DLWorkspace

Database in DL Workspace

DL Workspace uses a SQL server or SQL Azure to store user information (uid, gid, whether the user is an admin), job templates, scheduled job information and job output. The options to configure the database is as follows.

  1. Setup your own SQL server or SQL Azure.

Please fill in the config.yaml with the following information.

  sqlserver-hostname : tcp:<<dns_name_of_server>>
  sqlserver-username : <<sql_user_name>>
  sqlserver-password : <<sql_password>>
  sqlserver-database : DLWorkspaceJobs
  1. Use automatic setup script to setup SQL Azure.

If you are using Azure Cluster or ACS setup, the SQL Azure will be automatically setup through part of the process. You can use this process to setup a SQL Azure for a on-prem cluster, as follows.

Add the following section to config.yaml.

  azure_cluster:
    <<your_cluster_name>>:
      infra_node_num: 0
      worker_node_num: 0

Use ‘az login’ to login to your azure create. Create Azure resource group and azure database via:

  ./az_tools.py create
  ./az_tools.py genconfig 

After script is running, the deployed database credential can be found at cluster.yaml. The cluster.yaml also contains a set of credential that will be used to for Kubernete API server.

  1. Configure SQL Azure database size.

If you are using SQL Azure, we recommend to use change the database DLWorkspaceCluster-xxxxx to S4. The most heavy use of the database is when the Web Portal is left open to see the execution status of a particular job. We use SQL database to store the job status information. SQL instance S0 can quickly max out during job query.
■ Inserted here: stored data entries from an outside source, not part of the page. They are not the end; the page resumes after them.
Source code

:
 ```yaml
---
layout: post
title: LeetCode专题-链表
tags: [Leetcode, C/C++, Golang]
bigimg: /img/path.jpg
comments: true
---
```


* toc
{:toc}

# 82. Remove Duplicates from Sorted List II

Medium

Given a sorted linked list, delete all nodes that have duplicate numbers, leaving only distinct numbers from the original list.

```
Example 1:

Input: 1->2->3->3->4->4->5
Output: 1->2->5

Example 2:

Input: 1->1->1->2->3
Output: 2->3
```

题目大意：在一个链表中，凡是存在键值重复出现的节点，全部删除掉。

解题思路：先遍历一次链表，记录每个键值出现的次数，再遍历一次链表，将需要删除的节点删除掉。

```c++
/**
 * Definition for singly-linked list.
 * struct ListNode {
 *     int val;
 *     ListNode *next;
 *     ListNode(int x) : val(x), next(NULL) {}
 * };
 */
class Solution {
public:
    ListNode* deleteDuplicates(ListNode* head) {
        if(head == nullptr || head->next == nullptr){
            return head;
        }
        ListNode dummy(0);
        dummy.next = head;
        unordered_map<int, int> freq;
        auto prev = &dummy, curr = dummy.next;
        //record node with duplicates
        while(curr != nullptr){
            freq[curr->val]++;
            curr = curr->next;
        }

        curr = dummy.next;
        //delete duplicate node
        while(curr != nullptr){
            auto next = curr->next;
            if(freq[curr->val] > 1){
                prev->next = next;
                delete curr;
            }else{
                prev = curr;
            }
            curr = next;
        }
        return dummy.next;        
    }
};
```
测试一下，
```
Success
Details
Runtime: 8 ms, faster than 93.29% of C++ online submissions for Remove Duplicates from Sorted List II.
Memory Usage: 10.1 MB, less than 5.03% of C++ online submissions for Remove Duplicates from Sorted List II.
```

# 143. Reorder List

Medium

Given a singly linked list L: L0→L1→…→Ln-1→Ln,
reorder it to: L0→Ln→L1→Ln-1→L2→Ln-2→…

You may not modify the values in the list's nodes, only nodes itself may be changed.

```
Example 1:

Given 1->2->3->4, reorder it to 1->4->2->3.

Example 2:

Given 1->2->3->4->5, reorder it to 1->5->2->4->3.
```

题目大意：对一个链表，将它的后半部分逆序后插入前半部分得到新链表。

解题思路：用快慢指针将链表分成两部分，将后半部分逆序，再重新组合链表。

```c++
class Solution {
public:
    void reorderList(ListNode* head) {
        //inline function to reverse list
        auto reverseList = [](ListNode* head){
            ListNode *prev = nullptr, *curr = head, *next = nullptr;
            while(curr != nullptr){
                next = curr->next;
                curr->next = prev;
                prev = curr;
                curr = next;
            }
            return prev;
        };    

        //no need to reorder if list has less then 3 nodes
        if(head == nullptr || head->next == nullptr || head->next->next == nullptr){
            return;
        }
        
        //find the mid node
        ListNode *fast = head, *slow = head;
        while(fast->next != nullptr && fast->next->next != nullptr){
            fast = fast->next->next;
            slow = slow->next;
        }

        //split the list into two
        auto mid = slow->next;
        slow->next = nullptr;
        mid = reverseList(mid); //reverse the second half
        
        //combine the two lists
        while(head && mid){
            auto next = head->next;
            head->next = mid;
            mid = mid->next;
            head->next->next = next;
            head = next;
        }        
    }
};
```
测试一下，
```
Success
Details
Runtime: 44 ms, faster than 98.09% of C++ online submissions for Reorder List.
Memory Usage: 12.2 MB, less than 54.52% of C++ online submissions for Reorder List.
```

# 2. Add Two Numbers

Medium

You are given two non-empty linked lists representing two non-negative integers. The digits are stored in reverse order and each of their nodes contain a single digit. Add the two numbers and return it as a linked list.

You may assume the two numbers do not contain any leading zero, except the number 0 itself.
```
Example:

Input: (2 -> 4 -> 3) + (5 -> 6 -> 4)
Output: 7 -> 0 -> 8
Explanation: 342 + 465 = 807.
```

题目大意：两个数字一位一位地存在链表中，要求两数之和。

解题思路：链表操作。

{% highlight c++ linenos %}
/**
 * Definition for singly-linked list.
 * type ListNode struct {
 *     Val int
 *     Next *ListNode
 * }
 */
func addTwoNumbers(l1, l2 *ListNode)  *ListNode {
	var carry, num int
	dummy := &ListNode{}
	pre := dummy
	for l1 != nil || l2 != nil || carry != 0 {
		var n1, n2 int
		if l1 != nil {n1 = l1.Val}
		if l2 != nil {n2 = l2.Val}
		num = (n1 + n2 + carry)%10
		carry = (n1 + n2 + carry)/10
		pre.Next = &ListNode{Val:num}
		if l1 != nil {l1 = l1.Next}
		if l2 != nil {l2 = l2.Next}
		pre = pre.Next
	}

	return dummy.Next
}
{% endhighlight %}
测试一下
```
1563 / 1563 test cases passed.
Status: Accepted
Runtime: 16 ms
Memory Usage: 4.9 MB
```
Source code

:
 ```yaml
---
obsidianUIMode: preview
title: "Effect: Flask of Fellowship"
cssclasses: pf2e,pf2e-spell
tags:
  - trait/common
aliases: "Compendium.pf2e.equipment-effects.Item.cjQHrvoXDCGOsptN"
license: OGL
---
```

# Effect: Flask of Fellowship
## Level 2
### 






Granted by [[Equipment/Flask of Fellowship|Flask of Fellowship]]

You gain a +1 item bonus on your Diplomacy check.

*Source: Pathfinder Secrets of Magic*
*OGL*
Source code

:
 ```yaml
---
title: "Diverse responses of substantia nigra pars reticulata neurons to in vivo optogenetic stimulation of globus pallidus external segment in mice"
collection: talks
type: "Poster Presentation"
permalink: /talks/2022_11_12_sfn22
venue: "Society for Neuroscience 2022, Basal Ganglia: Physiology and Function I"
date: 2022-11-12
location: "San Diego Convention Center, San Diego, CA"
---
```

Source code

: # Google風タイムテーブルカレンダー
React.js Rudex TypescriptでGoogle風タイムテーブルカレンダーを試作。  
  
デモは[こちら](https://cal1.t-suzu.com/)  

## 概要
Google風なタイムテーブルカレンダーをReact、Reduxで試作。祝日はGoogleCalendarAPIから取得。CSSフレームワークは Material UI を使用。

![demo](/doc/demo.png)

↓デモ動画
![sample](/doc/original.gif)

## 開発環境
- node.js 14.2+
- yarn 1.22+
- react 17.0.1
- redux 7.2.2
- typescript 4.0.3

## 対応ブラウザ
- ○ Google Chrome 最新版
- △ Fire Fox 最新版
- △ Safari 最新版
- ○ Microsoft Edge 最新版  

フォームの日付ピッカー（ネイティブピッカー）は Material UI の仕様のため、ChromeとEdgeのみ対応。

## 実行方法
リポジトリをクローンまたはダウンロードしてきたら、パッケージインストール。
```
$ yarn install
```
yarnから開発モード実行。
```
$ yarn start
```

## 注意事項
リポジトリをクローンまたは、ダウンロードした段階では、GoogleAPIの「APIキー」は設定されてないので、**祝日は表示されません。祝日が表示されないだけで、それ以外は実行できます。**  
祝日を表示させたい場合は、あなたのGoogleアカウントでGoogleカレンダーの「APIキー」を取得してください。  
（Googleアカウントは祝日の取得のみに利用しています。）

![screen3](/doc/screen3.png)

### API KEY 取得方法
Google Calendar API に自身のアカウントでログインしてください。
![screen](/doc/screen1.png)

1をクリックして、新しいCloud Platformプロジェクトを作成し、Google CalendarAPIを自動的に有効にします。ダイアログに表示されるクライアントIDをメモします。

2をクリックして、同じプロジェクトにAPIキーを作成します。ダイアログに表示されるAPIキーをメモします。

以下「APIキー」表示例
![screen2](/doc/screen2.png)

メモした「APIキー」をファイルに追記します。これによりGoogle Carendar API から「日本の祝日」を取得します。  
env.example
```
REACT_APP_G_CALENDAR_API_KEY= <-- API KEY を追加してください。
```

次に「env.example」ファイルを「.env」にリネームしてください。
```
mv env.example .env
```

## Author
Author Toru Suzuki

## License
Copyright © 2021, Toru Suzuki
Please note that SQL Azure attaches a pricing tier per database. Only database DLWorkspaceCluster-xxxxx needs to be bumped to a high pricing tier. For most of usage case, the other database can be left at S0.

Investigating better way to organize data and reduce the load of database, or select a database implementation which gives better performance is on the work plan.

  1. Other database.

It is possible to use other database provider, e.g., MySQL. Currently, database is used in WebUI (consumed via Entityframework .Net Core ) and restful API (comsumed via python). Both programming language support connection to other database, e.g., MySQL. We encourage contribution in this space.